• [What to produce]: Give back word for word every line from the one that includes "### Return type" through the last line of the listing, and nothing besides.

• [Extracted information]:
* * *

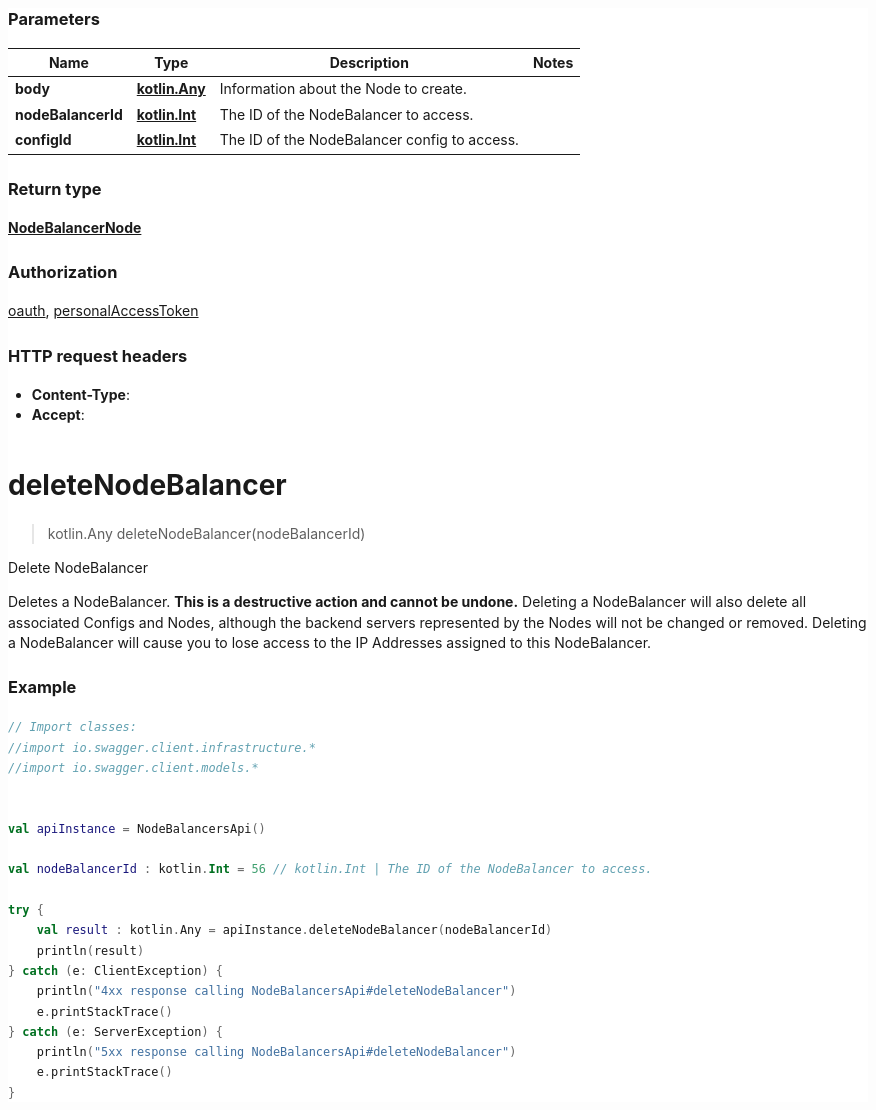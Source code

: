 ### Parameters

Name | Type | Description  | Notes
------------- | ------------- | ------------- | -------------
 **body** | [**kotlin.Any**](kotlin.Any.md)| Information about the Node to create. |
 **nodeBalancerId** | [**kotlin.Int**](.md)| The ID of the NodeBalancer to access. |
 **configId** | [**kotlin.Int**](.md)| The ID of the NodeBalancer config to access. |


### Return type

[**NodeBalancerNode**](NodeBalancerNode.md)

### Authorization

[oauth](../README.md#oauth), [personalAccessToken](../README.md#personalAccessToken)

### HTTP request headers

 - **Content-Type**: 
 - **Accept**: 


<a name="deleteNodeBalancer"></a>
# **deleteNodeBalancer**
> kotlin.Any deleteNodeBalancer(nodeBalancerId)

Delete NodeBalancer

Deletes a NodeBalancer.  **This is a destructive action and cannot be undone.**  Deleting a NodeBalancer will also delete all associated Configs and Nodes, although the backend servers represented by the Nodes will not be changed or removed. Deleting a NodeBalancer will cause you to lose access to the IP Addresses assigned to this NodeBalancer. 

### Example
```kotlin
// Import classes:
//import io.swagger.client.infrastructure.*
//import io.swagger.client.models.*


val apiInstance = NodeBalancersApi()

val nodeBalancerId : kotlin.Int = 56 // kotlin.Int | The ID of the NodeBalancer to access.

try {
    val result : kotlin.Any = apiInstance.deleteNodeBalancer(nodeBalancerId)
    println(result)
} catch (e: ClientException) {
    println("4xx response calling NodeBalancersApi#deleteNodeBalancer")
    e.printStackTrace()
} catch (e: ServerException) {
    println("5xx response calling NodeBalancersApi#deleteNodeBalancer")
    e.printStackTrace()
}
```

* * *

• [Solution to this exercise]:
### Return type

[**NodeBalancerNode**](NodeBalancerNode.md)

### Authorization

[oauth](../README.md#oauth), [personalAccessToken](../README.md#personalAccessToken)

### HTTP request headers

 - **Content-Type**: 
 - **Accept**: 


<a name="deleteNodeBalancer"></a>
# **deleteNodeBalancer**
> kotlin.Any deleteNodeBalancer(nodeBalancerId)

Delete NodeBalancer

Deletes a NodeBalancer.  **This is a destructive action and cannot be undone.**  Deleting a NodeBalancer will also delete all associated Configs and Nodes, although the backend servers represented by the Nodes will not be changed or removed. Deleting a NodeBalancer will cause you to lose access to the IP Addresses assigned to this NodeBalancer. 

### Example
```kotlin
// Import classes:
//import io.swagger.client.infrastructure.*
//import io.swagger.client.models.*


val apiInstance = NodeBalancersApi()

val nodeBalancerId : kotlin.Int = 56 // kotlin.Int | The ID of the NodeBalancer to access.

try {
    val result : kotlin.Any = apiInstance.deleteNodeBalancer(nodeBalancerId)
    println(result)
} catch (e: ClientException) {
    println("4xx response calling NodeBalancersApi#deleteNodeBalancer")
    e.printStackTrace()
} catch (e: ServerException) {
    println("5xx response calling NodeBalancersApi#deleteNodeBalancer")
    e.printStackTrace()
}
```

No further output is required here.